Karen,  Deb and I celebrated Christmas together last year like we always used to, but I think that may well have been the last time we'll do that.  You were the glue that held that together and I'm guessing that we'll probably not find the time to do it too often in the future given the kids have grown and will be splitting time between the new families they'll make over the next few years.    Karen is off to Queensland this year to spend Christmas with Jacob and Jenna, Luke may be back In Adelaide and your other grandkids are also starting to spread their wings.  Spending time with old Aunties and Uncles doesn't seem as important as when they were little.    But don't worry about that, it's just part of growing older.

Funny but I was really conscious of you and Dad being gone last Christmas, my first as an orphan, and my first Easter and Mother's Day this year followed by my first birthday.  Weird being a 54 year old orphan.  Sometimes I get a bit taken aback looking at the old bloke in the mirror because it's not how I see myself.

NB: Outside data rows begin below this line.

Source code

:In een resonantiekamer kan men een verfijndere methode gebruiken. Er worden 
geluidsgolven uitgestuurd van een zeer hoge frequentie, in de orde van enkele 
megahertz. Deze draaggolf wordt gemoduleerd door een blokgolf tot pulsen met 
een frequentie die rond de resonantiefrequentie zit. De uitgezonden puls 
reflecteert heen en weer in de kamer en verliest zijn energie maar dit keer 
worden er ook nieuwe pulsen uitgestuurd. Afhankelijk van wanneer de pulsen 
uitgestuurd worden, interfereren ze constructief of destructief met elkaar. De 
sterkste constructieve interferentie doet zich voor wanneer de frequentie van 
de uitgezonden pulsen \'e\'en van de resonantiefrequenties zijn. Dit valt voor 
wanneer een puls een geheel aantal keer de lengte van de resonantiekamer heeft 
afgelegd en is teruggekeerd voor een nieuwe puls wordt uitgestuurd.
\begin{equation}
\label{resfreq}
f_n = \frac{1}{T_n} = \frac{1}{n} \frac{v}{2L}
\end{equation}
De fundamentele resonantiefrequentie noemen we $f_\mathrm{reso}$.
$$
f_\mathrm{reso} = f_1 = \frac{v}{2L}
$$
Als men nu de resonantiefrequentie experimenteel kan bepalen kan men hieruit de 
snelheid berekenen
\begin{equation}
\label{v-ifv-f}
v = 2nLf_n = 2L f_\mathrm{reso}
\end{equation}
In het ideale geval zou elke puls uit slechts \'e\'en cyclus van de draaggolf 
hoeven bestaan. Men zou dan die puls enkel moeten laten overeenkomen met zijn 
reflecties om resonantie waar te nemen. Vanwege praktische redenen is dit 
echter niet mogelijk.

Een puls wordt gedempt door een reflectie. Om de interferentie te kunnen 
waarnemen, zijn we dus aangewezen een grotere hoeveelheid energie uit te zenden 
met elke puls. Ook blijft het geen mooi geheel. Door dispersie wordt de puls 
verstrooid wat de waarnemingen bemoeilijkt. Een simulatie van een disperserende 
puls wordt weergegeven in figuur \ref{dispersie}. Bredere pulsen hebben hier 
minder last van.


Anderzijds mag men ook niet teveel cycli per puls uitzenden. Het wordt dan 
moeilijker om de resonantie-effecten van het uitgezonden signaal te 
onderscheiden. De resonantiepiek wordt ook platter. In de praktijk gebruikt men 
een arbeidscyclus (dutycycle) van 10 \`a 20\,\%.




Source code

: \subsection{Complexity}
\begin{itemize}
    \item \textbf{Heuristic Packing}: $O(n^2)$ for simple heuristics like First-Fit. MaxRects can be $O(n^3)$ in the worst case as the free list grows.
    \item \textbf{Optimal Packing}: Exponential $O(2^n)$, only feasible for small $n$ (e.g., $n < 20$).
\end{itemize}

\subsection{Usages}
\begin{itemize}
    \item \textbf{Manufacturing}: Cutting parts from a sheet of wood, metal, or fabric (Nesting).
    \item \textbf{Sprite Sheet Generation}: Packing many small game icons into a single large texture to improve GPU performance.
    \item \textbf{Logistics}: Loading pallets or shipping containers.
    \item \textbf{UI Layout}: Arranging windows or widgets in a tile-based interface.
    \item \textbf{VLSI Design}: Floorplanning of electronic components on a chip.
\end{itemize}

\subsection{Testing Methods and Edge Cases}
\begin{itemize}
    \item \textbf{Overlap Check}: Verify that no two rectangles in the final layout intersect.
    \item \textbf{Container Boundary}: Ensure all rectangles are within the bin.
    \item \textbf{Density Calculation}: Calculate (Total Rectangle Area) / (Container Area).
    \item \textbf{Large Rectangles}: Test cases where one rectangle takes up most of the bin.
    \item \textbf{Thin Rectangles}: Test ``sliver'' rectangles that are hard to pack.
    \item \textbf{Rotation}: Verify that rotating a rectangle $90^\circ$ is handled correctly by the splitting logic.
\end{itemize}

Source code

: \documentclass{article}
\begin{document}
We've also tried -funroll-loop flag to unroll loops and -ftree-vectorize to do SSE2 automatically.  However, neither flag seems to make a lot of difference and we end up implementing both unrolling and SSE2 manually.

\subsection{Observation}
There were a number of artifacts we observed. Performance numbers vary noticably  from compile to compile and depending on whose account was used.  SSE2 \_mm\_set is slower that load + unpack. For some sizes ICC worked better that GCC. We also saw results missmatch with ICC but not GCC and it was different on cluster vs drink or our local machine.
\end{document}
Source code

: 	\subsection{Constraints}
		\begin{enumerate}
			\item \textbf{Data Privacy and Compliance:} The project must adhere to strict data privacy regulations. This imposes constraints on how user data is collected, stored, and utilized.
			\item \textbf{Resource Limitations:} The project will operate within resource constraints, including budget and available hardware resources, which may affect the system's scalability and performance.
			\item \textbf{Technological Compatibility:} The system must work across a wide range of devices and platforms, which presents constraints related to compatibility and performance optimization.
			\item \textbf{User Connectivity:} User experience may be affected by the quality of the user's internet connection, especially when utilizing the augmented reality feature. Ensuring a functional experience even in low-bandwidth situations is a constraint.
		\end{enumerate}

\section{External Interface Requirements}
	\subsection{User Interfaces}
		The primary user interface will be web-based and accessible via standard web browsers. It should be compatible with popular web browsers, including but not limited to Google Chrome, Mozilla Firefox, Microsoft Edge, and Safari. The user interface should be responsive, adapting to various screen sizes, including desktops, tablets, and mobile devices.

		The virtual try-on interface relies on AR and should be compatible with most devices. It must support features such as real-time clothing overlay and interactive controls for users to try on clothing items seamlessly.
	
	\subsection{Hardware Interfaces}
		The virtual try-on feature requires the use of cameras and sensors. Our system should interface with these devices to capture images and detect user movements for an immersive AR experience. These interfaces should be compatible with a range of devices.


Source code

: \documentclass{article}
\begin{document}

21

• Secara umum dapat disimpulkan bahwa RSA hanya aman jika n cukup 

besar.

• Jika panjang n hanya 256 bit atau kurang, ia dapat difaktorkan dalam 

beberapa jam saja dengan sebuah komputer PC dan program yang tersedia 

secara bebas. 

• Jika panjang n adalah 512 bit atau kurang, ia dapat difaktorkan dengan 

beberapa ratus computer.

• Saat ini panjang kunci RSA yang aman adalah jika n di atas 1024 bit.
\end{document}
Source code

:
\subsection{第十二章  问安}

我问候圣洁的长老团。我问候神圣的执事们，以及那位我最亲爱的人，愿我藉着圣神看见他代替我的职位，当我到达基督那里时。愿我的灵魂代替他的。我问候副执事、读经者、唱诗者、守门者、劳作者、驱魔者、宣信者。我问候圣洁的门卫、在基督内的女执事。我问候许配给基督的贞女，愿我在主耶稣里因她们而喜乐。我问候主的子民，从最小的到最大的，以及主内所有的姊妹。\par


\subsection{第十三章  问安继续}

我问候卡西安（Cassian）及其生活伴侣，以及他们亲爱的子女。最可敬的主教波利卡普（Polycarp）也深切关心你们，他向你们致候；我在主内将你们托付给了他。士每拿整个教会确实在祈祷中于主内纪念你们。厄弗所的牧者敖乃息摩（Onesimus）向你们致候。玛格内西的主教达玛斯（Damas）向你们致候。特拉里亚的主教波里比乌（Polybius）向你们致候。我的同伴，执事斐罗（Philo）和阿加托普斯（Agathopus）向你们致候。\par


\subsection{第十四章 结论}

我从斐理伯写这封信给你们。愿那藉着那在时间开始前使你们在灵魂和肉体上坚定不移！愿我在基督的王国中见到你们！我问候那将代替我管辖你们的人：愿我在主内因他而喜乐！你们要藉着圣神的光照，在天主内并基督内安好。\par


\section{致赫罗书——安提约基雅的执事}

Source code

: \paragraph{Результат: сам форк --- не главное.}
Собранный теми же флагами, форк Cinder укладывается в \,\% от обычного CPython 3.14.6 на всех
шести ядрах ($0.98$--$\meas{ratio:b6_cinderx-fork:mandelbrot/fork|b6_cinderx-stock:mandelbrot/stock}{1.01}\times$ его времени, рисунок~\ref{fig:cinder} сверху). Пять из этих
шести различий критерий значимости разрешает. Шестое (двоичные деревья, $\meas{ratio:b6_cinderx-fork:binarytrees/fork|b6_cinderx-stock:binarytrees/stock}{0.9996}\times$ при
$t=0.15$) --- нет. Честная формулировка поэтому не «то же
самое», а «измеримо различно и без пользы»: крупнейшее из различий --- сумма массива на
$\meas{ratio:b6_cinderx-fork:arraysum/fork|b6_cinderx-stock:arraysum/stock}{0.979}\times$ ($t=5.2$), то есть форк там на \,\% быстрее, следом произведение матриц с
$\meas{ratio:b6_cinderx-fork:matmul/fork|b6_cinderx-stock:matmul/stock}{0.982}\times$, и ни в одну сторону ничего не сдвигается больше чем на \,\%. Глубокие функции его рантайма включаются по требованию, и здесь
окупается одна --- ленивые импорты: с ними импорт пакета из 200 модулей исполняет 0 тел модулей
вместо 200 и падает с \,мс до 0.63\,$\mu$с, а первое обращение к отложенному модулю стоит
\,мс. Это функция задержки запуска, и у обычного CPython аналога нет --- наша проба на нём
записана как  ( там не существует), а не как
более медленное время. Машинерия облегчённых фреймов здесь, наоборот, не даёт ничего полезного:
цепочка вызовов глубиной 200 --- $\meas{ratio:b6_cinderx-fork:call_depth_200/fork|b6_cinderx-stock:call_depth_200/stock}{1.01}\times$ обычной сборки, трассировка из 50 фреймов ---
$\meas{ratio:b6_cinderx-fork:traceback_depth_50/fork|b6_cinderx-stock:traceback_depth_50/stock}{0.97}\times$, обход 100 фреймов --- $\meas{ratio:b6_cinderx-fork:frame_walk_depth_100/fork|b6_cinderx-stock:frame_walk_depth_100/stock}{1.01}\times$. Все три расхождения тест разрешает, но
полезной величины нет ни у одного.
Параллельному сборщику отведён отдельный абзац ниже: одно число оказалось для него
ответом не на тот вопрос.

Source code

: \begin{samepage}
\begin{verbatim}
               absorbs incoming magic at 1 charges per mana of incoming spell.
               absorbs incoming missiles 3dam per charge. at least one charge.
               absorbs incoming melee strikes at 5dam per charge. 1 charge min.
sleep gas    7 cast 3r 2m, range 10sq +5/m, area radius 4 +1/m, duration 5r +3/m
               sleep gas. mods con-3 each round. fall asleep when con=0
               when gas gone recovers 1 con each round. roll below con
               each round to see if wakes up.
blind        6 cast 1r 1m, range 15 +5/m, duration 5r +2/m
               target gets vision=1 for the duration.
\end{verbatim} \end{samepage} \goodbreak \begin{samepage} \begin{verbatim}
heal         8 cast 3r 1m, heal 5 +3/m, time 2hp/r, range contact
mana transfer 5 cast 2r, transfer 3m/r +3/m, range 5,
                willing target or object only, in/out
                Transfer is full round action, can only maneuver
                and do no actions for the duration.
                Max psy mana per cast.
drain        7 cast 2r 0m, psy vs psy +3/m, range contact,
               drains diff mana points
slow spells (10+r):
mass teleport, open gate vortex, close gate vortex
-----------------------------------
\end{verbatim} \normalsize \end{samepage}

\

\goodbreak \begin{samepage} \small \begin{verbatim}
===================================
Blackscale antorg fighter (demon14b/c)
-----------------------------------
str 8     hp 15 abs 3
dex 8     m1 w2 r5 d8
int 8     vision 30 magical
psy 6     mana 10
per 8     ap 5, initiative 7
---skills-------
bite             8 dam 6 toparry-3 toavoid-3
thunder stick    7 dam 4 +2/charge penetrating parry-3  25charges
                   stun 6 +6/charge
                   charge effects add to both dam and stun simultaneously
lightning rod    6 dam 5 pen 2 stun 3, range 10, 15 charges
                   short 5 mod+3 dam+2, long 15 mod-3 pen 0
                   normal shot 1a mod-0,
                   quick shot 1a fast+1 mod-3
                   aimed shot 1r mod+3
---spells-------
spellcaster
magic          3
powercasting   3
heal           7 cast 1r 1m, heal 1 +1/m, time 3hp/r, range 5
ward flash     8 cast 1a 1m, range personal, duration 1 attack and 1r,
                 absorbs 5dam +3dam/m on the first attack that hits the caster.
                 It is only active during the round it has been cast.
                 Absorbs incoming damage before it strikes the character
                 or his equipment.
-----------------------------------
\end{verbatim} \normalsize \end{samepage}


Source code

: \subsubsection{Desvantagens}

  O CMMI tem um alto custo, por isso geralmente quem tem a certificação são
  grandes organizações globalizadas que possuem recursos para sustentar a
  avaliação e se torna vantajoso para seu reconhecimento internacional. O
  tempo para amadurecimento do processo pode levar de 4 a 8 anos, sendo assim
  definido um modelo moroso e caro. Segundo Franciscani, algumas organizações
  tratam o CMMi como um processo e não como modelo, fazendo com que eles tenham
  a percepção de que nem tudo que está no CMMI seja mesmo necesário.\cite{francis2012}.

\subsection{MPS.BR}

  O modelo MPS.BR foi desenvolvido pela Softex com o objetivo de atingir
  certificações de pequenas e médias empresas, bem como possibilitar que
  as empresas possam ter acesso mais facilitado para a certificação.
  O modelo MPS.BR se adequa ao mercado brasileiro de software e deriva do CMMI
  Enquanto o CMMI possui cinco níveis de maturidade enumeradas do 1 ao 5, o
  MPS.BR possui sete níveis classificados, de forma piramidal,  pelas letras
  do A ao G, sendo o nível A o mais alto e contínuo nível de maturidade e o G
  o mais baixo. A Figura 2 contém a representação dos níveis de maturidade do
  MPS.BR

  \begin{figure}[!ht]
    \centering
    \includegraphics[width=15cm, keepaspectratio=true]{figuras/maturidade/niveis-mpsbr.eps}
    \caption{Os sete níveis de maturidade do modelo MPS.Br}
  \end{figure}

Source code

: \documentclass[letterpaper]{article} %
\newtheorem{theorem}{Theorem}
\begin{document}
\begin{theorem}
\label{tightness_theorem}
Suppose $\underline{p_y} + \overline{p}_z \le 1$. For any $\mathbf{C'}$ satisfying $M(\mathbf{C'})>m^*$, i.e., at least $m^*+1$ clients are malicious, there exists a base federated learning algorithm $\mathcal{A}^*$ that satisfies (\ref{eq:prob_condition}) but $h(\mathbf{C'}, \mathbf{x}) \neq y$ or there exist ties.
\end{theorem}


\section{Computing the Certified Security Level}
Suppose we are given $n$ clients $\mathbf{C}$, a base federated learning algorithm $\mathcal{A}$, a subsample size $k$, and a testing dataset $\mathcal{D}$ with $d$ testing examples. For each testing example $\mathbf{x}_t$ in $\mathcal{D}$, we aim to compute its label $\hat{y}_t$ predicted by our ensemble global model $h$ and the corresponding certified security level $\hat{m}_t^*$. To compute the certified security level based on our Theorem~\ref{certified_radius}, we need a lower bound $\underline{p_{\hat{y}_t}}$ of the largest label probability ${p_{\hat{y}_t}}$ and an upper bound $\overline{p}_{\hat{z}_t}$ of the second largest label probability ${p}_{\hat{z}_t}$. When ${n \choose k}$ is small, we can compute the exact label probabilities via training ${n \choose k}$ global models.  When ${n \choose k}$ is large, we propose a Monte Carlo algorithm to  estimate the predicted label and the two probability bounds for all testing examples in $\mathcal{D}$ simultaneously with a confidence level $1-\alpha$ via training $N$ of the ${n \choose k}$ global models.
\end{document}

I know what you meant now when you said that there wasn't a day go by when you didn't think of Nana and Grandad because it's the same with me.   I miss you both very much and wish I'd told you that more often.

You gave me a great start to life Mum and I will be forever grateful for that.  Sure there were moments, but we had a great upbringing.  I always knew you were proud of me even if I didn't know why.

Thanks Mum.  I love you very much and miss you terribly

Love Laurie  XXX

Sunday, September 4, 2011

Happy Fathers Day

For all those Fathers out there may I wish you well today.  Not a day goes by when I don't miss my Dad and this year a week before the anniversary of Mum's passing it is a little more poignant.  Son number 2 and girlfriend and both daughters came over for a BBQ lunch and we spent the afternoon watching the Return of the King in the home theatre.

And the new house is now home - we've spent much of the past couple of weekends cleaning up the old one and have in fact now walked out the door up there for the last time.  Raels has posted some updated photos over at Destination 3977.

My contract at work finishes at the end of next month but it looks like I'll be offered a longer term one to stay on and finish off what I've started.   The works interesting, I'm still learning, and the people are good.  Doesn't need to be anything else really does there.

So just a short update this time - i've got a few other posts on the go but haven't managed to finish them yet.  I reckon things might slow down a bit over the next few weeks and I'll get a bit more time to write.